__WORK INSTRUCTIONS__:
Determine the number of lines in the data that include the word "star", and write only that number.
◆ ◆ ◆ ◆
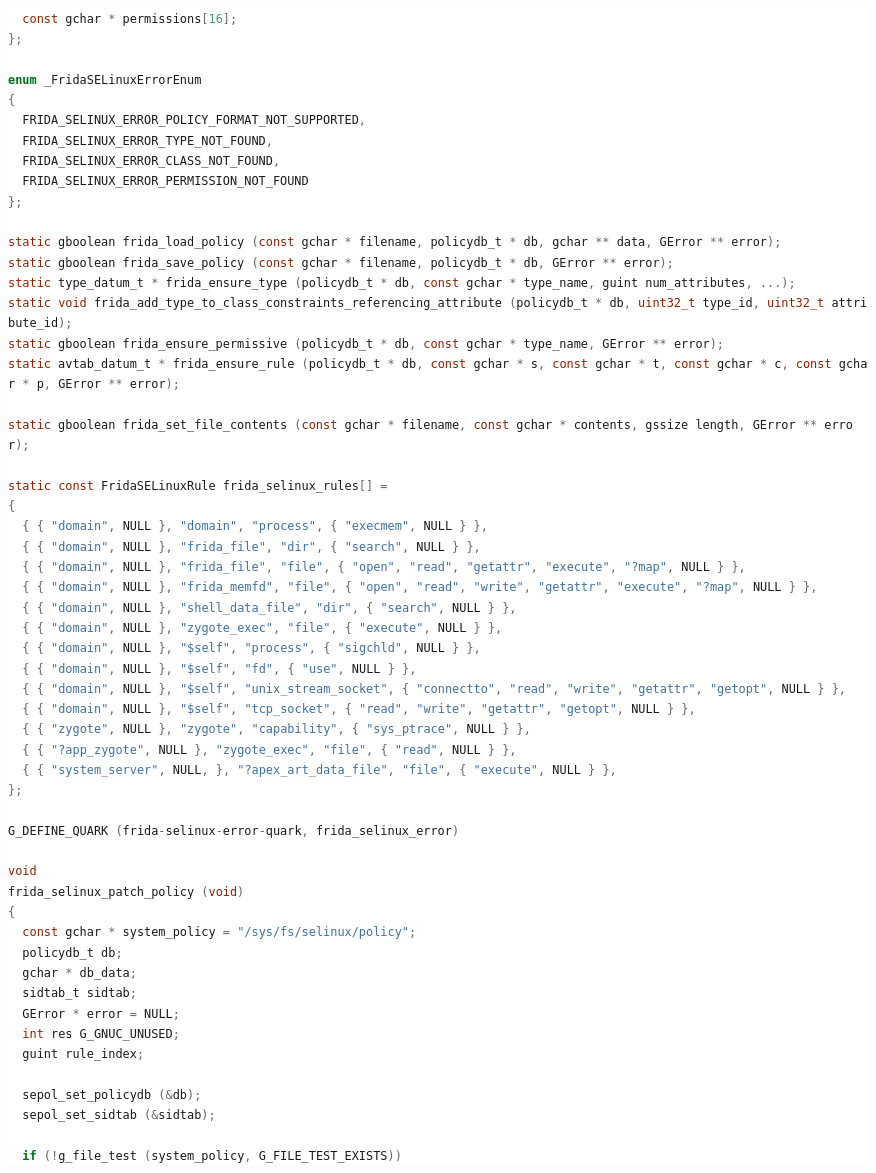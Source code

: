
 ```c
  const gchar * permissions[16];
};

enum _FridaSELinuxErrorEnum
{
  FRIDA_SELINUX_ERROR_POLICY_FORMAT_NOT_SUPPORTED,
  FRIDA_SELINUX_ERROR_TYPE_NOT_FOUND,
  FRIDA_SELINUX_ERROR_CLASS_NOT_FOUND,
  FRIDA_SELINUX_ERROR_PERMISSION_NOT_FOUND
};

static gboolean frida_load_policy (const gchar * filename, policydb_t * db, gchar ** data, GError ** error);
static gboolean frida_save_policy (const gchar * filename, policydb_t * db, GError ** error);
static type_datum_t * frida_ensure_type (policydb_t * db, const gchar * type_name, guint num_attributes, ...);
static void frida_add_type_to_class_constraints_referencing_attribute (policydb_t * db, uint32_t type_id, uint32_t attribute_id);
static gboolean frida_ensure_permissive (policydb_t * db, const gchar * type_name, GError ** error);
static avtab_datum_t * frida_ensure_rule (policydb_t * db, const gchar * s, const gchar * t, const gchar * c, const gchar * p, GError ** error);

static gboolean frida_set_file_contents (const gchar * filename, const gchar * contents, gssize length, GError ** error);

static const FridaSELinuxRule frida_selinux_rules[] =
{
  { { "domain", NULL }, "domain", "process", { "execmem", NULL } },
  { { "domain", NULL }, "frida_file", "dir", { "search", NULL } },
  { { "domain", NULL }, "frida_file", "file", { "open", "read", "getattr", "execute", "?map", NULL } },
  { { "domain", NULL }, "frida_memfd", "file", { "open", "read", "write", "getattr", "execute", "?map", NULL } },
  { { "domain", NULL }, "shell_data_file", "dir", { "search", NULL } },
  { { "domain", NULL }, "zygote_exec", "file", { "execute", NULL } },
  { { "domain", NULL }, "$self", "process", { "sigchld", NULL } },
  { { "domain", NULL }, "$self", "fd", { "use", NULL } },
  { { "domain", NULL }, "$self", "unix_stream_socket", { "connectto", "read", "write", "getattr", "getopt", NULL } },
  { { "domain", NULL }, "$self", "tcp_socket", { "read", "write", "getattr", "getopt", NULL } },
  { { "zygote", NULL }, "zygote", "capability", { "sys_ptrace", NULL } },
  { { "?app_zygote", NULL }, "zygote_exec", "file", { "read", NULL } },
  { { "system_server", NULL, }, "?apex_art_data_file", "file", { "execute", NULL } },
};

G_DEFINE_QUARK (frida-selinux-error-quark, frida_selinux_error)

void
frida_selinux_patch_policy (void)
{
  const gchar * system_policy = "/sys/fs/selinux/policy";
  policydb_t db;
  gchar * db_data;
  sidtab_t sidtab;
  GError * error = NULL;
  int res G_GNUC_UNUSED;
  guint rule_index;

  sepol_set_policydb (&db);
  sepol_set_sidtab (&sidtab);

  if (!g_file_test (system_policy, G_FILE_TEST_EXISTS))
```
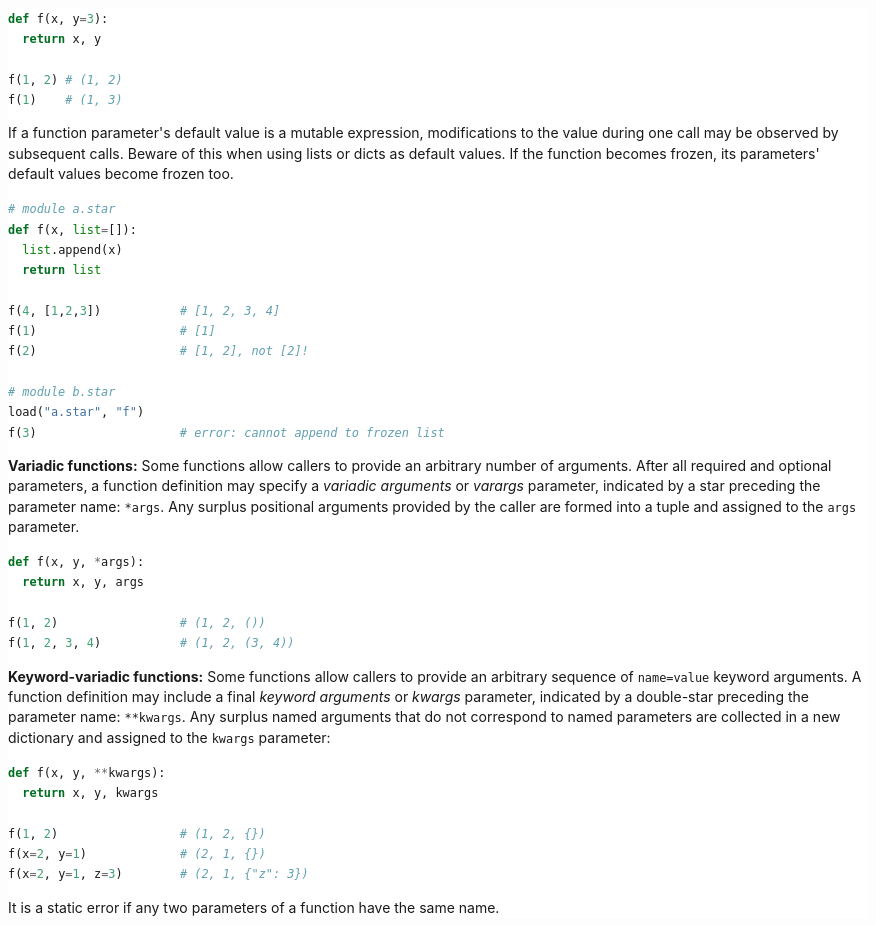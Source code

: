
 ```python
def f(x, y=3):
  return x, y

f(1, 2)	# (1, 2)
f(1)	# (1, 3)
```

If a function parameter's default value is a mutable expression, modifications to the value during one call may be observed by subsequent calls. Beware of this when using lists or dicts as default values. If the function becomes frozen, its parameters' default values become frozen too.

```python
# module a.star
def f(x, list=[]):
  list.append(x)
  return list

f(4, [1,2,3])           # [1, 2, 3, 4]
f(1)                    # [1]
f(2)                    # [1, 2], not [2]!

# module b.star
load("a.star", "f")
f(3)                    # error: cannot append to frozen list
```

**Variadic functions:** Some functions allow callers to provide an arbitrary number of arguments. After all required and optional parameters, a function definition may specify a _variadic arguments_ or _varargs_ parameter, indicated by a star preceding the parameter name: `*args`. Any surplus positional arguments provided by the caller are formed into a tuple and assigned to the `args` parameter.

```python
def f(x, y, *args):
  return x, y, args

f(1, 2)                 # (1, 2, ())
f(1, 2, 3, 4)           # (1, 2, (3, 4))
```

**Keyword-variadic functions:** Some functions allow callers to provide an arbitrary sequence of `name=value` keyword arguments. A function definition may include a final _keyword arguments_ or _kwargs_ parameter, indicated by a double-star preceding the parameter name: `**kwargs`. Any surplus named arguments that do not correspond to named parameters are collected in a new dictionary and assigned to the `kwargs` parameter:

```python
def f(x, y, **kwargs):
  return x, y, kwargs

f(1, 2)                 # (1, 2, {})
f(x=2, y=1)             # (2, 1, {})
f(x=2, y=1, z=3)        # (2, 1, {"z": 3})
```

It is a static error if any two parameters of a function have the same name.
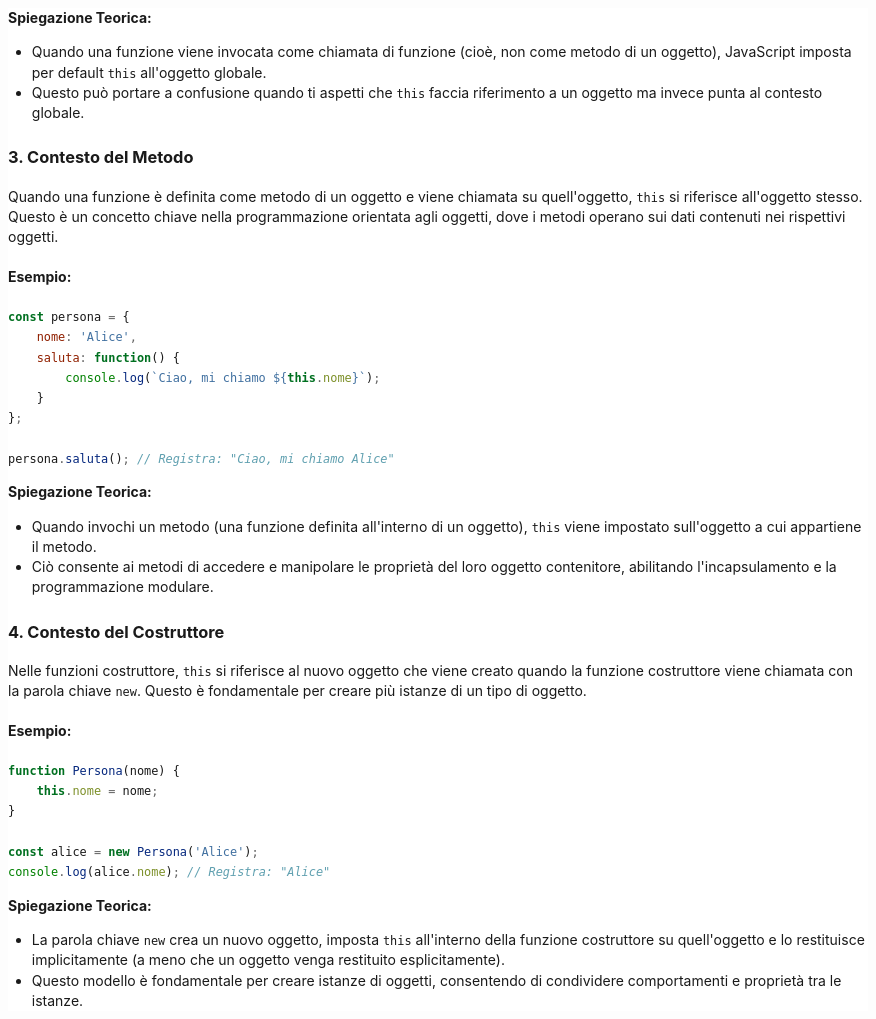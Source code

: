 **Spiegazione Teorica:**
- Quando una funzione viene invocata come chiamata di funzione (cioè, non come metodo di un oggetto), JavaScript imposta per default `this` all'oggetto globale.
- Questo può portare a confusione quando ti aspetti che `this` faccia riferimento a un oggetto ma invece punta al contesto globale.

### 3. Contesto del Metodo

Quando una funzione è definita come metodo di un oggetto e viene chiamata su quell'oggetto, `this` si riferisce all'oggetto stesso. Questo è un concetto chiave nella programmazione orientata agli oggetti, dove i metodi operano sui dati contenuti nei rispettivi oggetti.

#### Esempio:

```javascript
const persona = {
    nome: 'Alice',
    saluta: function() {
        console.log(`Ciao, mi chiamo ${this.nome}`);
    }
};

persona.saluta(); // Registra: "Ciao, mi chiamo Alice"
```

**Spiegazione Teorica:**
- Quando invochi un metodo (una funzione definita all'interno di un oggetto), `this` viene impostato sull'oggetto a cui appartiene il metodo.
- Ciò consente ai metodi di accedere e manipolare le proprietà del loro oggetto contenitore, abilitando l'incapsulamento e la programmazione modulare.

### 4. Contesto del Costruttore

Nelle funzioni costruttore, `this` si riferisce al nuovo oggetto che viene creato quando la funzione costruttore viene chiamata con la parola chiave `new`. Questo è fondamentale per creare più istanze di un tipo di oggetto.

#### Esempio:

```javascript
function Persona(nome) {
    this.nome = nome;
}

const alice = new Persona('Alice');
console.log(alice.nome); // Registra: "Alice"
```

**Spiegazione Teorica:**
- La parola chiave `new` crea un nuovo oggetto, imposta `this` all'interno della funzione costruttore su quell'oggetto e lo restituisce implicitamente (a meno che un oggetto venga restituito esplicitamente).
- Questo modello è fondamentale per creare istanze di oggetti, consentendo di condividere comportamenti e proprietà tra le istanze.
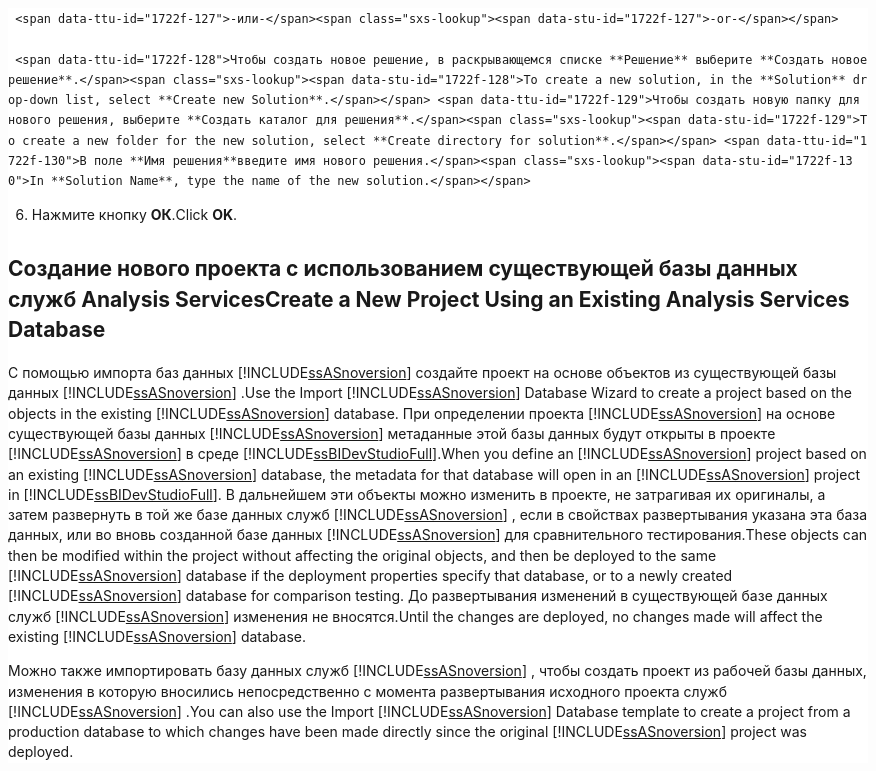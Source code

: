      <span data-ttu-id="1722f-127">-или-</span><span class="sxs-lookup"><span data-stu-id="1722f-127">-or-</span></span>  
  
     <span data-ttu-id="1722f-128">Чтобы создать новое решение, в раскрывающемся списке **Решение** выберите **Создать новое решение**.</span><span class="sxs-lookup"><span data-stu-id="1722f-128">To create a new solution, in the **Solution** drop-down list, select **Create new Solution**.</span></span> <span data-ttu-id="1722f-129">Чтобы создать новую папку для нового решения, выберите **Создать каталог для решения**.</span><span class="sxs-lookup"><span data-stu-id="1722f-129">To create a new folder for the new solution, select **Create directory for solution**.</span></span> <span data-ttu-id="1722f-130">В поле **Имя решения**введите имя нового решения.</span><span class="sxs-lookup"><span data-stu-id="1722f-130">In **Solution Name**, type the name of the new solution.</span></span>  
  
6.  <span data-ttu-id="1722f-131">Нажмите кнопку **ОК**.</span><span class="sxs-lookup"><span data-stu-id="1722f-131">Click **OK**.</span></span>  
  
##  <a name="create-a-new-project-using-an-existing-analysis-services-database"></a><a name="bkmk_NewUsingWizard"></a> <span data-ttu-id="1722f-132">Создание нового проекта с использованием существующей базы данных служб Analysis Services</span><span class="sxs-lookup"><span data-stu-id="1722f-132">Create a New Project Using an Existing Analysis Services Database</span></span>  
 <span data-ttu-id="1722f-133">С помощью импорта баз данных [!INCLUDE[ssASnoversion](../../includes/ssasnoversion-md.md)] создайте проект на основе объектов из существующей базы данных [!INCLUDE[ssASnoversion](../../includes/ssasnoversion-md.md)] .</span><span class="sxs-lookup"><span data-stu-id="1722f-133">Use the Import [!INCLUDE[ssASnoversion](../../includes/ssasnoversion-md.md)] Database Wizard to create a project based on the objects in the existing [!INCLUDE[ssASnoversion](../../includes/ssasnoversion-md.md)] database.</span></span> <span data-ttu-id="1722f-134">При определении проекта [!INCLUDE[ssASnoversion](../../includes/ssasnoversion-md.md)] на основе существующей базы данных [!INCLUDE[ssASnoversion](../../includes/ssasnoversion-md.md)] метаданные этой базы данных будут открыты в проекте [!INCLUDE[ssASnoversion](../../includes/ssasnoversion-md.md)] в среде [!INCLUDE[ssBIDevStudioFull](../../includes/ssbidevstudiofull-md.md)].</span><span class="sxs-lookup"><span data-stu-id="1722f-134">When you define an [!INCLUDE[ssASnoversion](../../includes/ssasnoversion-md.md)] project based on an existing [!INCLUDE[ssASnoversion](../../includes/ssasnoversion-md.md)] database, the metadata for that database will open in an [!INCLUDE[ssASnoversion](../../includes/ssasnoversion-md.md)] project in [!INCLUDE[ssBIDevStudioFull](../../includes/ssbidevstudiofull-md.md)].</span></span> <span data-ttu-id="1722f-135">В дальнейшем эти объекты можно изменить в проекте, не затрагивая их оригиналы, а затем развернуть в той же базе данных служб [!INCLUDE[ssASnoversion](../../includes/ssasnoversion-md.md)] , если в свойствах развертывания указана эта база данных, или во вновь созданной базе данных [!INCLUDE[ssASnoversion](../../includes/ssasnoversion-md.md)] для сравнительного тестирования.</span><span class="sxs-lookup"><span data-stu-id="1722f-135">These objects can then be modified within the project without affecting the original objects, and then be deployed to the same [!INCLUDE[ssASnoversion](../../includes/ssasnoversion-md.md)] database if the deployment properties specify that database, or to a newly created [!INCLUDE[ssASnoversion](../../includes/ssasnoversion-md.md)] database for comparison testing.</span></span> <span data-ttu-id="1722f-136">До развертывания изменений в существующей базе данных служб [!INCLUDE[ssASnoversion](../../includes/ssasnoversion-md.md)] изменения не вносятся.</span><span class="sxs-lookup"><span data-stu-id="1722f-136">Until the changes are deployed, no changes made will affect the existing [!INCLUDE[ssASnoversion](../../includes/ssasnoversion-md.md)] database.</span></span>  
  
 <span data-ttu-id="1722f-137">Можно также импортировать базу данных служб [!INCLUDE[ssASnoversion](../../includes/ssasnoversion-md.md)] , чтобы создать проект из рабочей базы данных, изменения в которую вносились непосредственно с момента развертывания исходного проекта служб [!INCLUDE[ssASnoversion](../../includes/ssasnoversion-md.md)] .</span><span class="sxs-lookup"><span data-stu-id="1722f-137">You can also use the Import [!INCLUDE[ssASnoversion](../../includes/ssasnoversion-md.md)] Database template to create a project from a production database to which changes have been made directly since the original [!INCLUDE[ssASnoversion](../../includes/ssasnoversion-md.md)] project was deployed.</span></span>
◆ ◆ ◆ ◆
__RESULT FOR THIS TASK__:
5